PostgreSQL is one of the most popular open-source relational database systems. With more than 30 years of development work, PostgreSQL has proven to be a highly reliable and robust database that can handle a large number of complicated data workloads. AWS provides two managed PostgreSQL options: Amazon RDS for PostgreSQL and Amazon Aurora PostgreSQL. One of the common questions that new PostgreSQL users ask is how to capture the database activity logs for debugging and monitoring purposes. This post discusses how you can configure RDS and Aurora PostgreSQL to generate additional engine logs. The second part of this post, Working with RDS and Aurora PostgreSQL Logs: Part 2, shares methods to access these log files.

PostgreSQL generates event logs that contain useful information for DBAs. SQL query failures, failed login attempts, and deadlocks are captured in the database logs by default. These error messages help identify various application issues. For example, if you converted a legacy application from Oracle to PostgreSQL, some queries may not convert correctly to PostgreSQL syntax. These incorrectly formatted queries generate error messages in the logs, which can help identify the problematic application code.

In addition to the default logging, you can modify PostgreSQL logging parameters to capture beneficial information in identifying and solving issues such as poor performance and security audits. These logging parameters help capture information such as connections and disconnections, schema modification queries, all slow queries with the duration, queries taking time because they are waiting for locks, queries consuming temporary disk storage, and the backend auto-vacuum process consuming resources.

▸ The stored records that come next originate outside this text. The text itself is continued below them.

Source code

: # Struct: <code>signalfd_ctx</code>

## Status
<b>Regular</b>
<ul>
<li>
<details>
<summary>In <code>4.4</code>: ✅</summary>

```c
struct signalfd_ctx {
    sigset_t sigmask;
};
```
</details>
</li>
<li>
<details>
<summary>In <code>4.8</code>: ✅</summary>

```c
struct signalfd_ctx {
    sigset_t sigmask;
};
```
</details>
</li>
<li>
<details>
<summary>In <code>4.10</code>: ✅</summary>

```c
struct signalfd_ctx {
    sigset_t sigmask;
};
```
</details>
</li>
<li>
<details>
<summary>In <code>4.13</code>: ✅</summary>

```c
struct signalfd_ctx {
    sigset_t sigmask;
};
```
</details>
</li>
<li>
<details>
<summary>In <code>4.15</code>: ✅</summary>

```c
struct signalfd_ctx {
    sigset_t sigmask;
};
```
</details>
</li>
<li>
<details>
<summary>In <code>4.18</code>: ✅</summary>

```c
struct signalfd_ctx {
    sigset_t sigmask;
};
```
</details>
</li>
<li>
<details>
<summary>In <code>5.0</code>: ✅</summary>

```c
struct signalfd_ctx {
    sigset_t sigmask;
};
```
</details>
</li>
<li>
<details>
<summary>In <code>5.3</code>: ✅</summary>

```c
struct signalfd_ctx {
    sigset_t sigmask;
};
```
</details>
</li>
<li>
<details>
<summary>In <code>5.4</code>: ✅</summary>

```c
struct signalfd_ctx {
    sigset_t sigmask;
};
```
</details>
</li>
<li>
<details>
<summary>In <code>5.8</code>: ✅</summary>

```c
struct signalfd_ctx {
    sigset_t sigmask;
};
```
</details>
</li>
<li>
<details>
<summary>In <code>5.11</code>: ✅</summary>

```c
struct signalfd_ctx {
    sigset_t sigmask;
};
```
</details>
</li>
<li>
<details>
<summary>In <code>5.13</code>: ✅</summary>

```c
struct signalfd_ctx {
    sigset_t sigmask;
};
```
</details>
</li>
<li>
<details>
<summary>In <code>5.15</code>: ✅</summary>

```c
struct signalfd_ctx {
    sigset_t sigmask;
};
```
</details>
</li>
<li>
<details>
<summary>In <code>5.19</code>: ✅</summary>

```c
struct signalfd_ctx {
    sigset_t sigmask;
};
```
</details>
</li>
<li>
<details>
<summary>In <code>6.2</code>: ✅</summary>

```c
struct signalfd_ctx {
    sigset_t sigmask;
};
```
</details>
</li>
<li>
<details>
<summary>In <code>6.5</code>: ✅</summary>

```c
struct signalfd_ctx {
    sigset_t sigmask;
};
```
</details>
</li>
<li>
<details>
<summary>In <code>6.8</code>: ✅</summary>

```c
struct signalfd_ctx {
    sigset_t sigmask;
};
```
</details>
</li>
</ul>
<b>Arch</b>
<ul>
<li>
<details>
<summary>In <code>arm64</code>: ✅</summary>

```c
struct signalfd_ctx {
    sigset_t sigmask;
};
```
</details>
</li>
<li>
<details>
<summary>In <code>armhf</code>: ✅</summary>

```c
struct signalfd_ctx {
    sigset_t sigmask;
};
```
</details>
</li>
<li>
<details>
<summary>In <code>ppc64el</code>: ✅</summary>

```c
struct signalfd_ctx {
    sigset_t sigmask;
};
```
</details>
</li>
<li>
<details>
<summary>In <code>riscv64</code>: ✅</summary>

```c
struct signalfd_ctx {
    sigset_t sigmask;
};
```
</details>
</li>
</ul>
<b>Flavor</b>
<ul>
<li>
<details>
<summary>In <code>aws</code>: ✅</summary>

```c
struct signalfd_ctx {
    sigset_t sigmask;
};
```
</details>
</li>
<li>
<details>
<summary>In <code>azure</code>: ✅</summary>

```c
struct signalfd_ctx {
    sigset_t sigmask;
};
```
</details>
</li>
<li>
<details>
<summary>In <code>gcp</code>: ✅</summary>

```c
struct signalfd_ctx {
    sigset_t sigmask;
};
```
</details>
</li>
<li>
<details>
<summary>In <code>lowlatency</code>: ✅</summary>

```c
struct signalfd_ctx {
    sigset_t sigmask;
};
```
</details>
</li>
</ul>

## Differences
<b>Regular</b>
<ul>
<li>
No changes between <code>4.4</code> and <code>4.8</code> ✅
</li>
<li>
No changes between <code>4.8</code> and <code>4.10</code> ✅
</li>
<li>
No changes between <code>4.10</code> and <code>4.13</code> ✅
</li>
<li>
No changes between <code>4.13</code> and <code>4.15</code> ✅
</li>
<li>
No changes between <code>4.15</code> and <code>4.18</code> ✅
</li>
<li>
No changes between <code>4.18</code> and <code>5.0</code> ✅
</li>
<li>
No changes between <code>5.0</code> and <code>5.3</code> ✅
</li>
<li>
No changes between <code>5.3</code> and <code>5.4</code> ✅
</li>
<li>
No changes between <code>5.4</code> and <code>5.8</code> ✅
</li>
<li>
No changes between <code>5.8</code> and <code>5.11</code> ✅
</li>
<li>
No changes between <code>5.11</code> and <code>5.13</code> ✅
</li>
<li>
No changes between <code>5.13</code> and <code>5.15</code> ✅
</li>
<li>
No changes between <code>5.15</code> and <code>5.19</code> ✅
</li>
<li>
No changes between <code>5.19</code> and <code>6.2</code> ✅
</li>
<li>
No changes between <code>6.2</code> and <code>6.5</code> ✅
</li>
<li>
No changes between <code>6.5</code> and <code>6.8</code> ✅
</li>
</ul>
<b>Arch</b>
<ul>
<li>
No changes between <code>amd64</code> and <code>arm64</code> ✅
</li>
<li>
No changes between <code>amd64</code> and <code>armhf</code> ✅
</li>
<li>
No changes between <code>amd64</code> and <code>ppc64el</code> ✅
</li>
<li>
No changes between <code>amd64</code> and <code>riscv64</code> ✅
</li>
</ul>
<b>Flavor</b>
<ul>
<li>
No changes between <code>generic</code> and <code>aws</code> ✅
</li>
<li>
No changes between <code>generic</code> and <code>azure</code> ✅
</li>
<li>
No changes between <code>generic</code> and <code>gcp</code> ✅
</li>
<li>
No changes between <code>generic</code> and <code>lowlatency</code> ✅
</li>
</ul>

This log information can help troubleshoot potential performance and auditing issues while using the database. This post provides more details about enabling this logging and its benefits.

DB parameter groups

Each RDS and Aurora PostgreSQL instance is associated with a parameter group that contains the engine specific configurations. The engine configurations also include several parameters that control the PostgreSQL logging behavior. AWS provides the parameter groups with default configuration settings to use for your instances. However, to change the default settings, you must create a clone of the default parameter group, modify it as per your requirements, and attach it to your RDS or Aurora PostgreSQL instance.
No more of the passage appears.